**PROVIDED DATA**
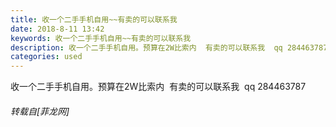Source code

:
 ```yaml
---
title: 收一个二手手机自用~~有卖的可以联系我
date: 2018-8-11 13:42
keywords: 收一个二手手机自用~~有卖的可以联系我
description: 收一个二手手机自用。预算在2W比索内  有卖的可以联系我  qq 284463787
categories: used
---
```

<td class="t_f" id="postmessage_1625891">

收一个二手手机自用。预算在2W比索内  有卖的可以联系我  qq 284463787</td>
###### 转载自[菲龙网]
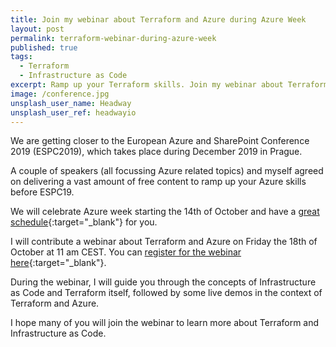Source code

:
 ```yaml
---
title: Join my webinar about Terraform and Azure during Azure Week
layout: post
permalink: terraform-webinar-during-azure-week
published: true
tags: 
  - Terraform
  - Infrastructure as Code
excerpt: Ramp up your Terraform skills. Join my webinar about Terraform and Azure on the 18th of October as part of Azure Week.
image: /conference.jpg
unsplash_user_name: Headway
unsplash_user_ref: headwayio
---
```


We are getting closer to the European Azure and SharePoint Conference 2019 (ESPC2019), which takes place during December 2019 in Prague.

A couple of speakers (all focussing Azure related topics) and myself agreed on delivering a vast amount of free content to ramp up your Azure skills before ESPC19.

We will celebrate Azure week starting the 14th of October and have a [great schedule](https://www.sharepointeurope.com/azure-week/){:target="_blank"}  for you.  

I will contribute a webinar about Terraform and Azure on Friday the 18th of October at 11 am CEST. You can [register for the webinar here](https://www.sharepointeurope.com/azure-week/#form){:target="_blank"}.

During the webinar, I will guide you through the concepts of Infrastructure as Code and Terraform itself, followed by some live demos in the context of Terraform and Azure.

I hope many of you will join the webinar to learn more about Terraform and Infrastructure as Code.
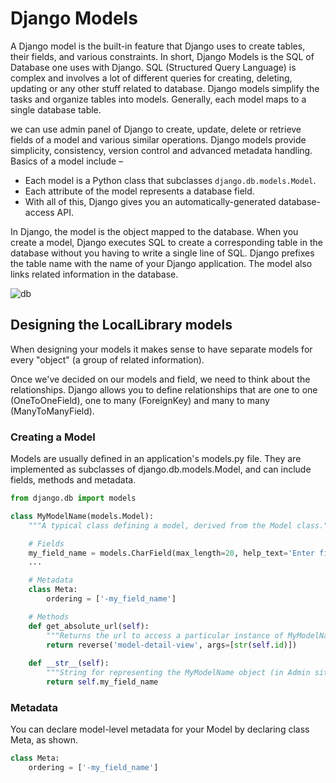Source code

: # Django Models

A Django model is the built-in feature that Django uses to create tables, their fields, and various constraints. In short, Django Models is the SQL of Database one uses with Django. SQL (Structured Query Language) is complex and involves a lot of different queries for creating, deleting, updating or any other stuff related to database. Django models simplify the tasks and organize tables into models. Generally, each model maps to a single database table.

we can use admin panel of Django to create, update, delete or retrieve fields of a model and various similar operations. Django models provide simplicity, consistency, version control and advanced metadata handling. Basics of a model include –

* Each model is a Python class that subclasses ```django.db.models.Model```.
* Each attribute of the model represents a database field.
* With all of this, Django gives you an automatically-generated database-access API.


In Django, the model is the object mapped to the database. When you create a model, Django executes SQL to create a corresponding table in the database without you having to write a single line of SQL. Django prefixes the table name with the name of your Django application. The model also links related information in the database.

![db](https://djangobook.com/wp-content/uploads/model_table1_600.png)

## Designing the LocalLibrary models

When designing your models it makes sense to have separate models for every "object" (a group of related information).

Once we've decided on our models and field, we need to think about the relationships. Django allows you to define relationships that are one to one (OneToOneField), one to many (ForeignKey) and many to many (ManyToManyField).


### Creating a Model

Models are usually defined in an application's models.py file. They are implemented as subclasses of django.db.models.Model, and can include fields, methods and metadata.

``` python
from django.db import models

class MyModelName(models.Model):
    """A typical class defining a model, derived from the Model class."""

    # Fields
    my_field_name = models.CharField(max_length=20, help_text='Enter field documentation')
    ...

    # Metadata
    class Meta: 
        ordering = ['-my_field_name']

    # Methods
    def get_absolute_url(self):
        """Returns the url to access a particular instance of MyModelName."""
        return reverse('model-detail-view', args=[str(self.id)])
    
    def __str__(self):
        """String for representing the MyModelName object (in Admin site etc.)."""
        return self.my_field_name
```

### Metadata

You can declare model-level metadata for your Model by declaring class Meta, as shown.

``` python
class Meta:
    ordering = ['-my_field_name']

```
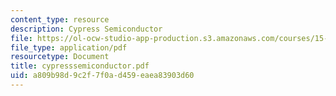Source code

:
 ```yaml
---
content_type: resource
description: Cypress Semiconductor
file: https://ol-ocw-studio-app-production.s3.amazonaws.com/courses/15-394-designing-and-leading-the-entrepreneurial-organization-spring-2003/a809b98d9c2f7f0ad459eaea83903d60_cypresssemiconductor.pdf
file_type: application/pdf
resourcetype: Document
title: cypresssemiconductor.pdf
uid: a809b98d-9c2f-7f0a-d459-eaea83903d60
---
```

**DESCRIPTION OF THE TASK**
Return all lines of the material above in which "from" occurs.

**COMPLETED EXERCISE**
from django.db import models
    """A typical class defining a model, derived from the Model class."""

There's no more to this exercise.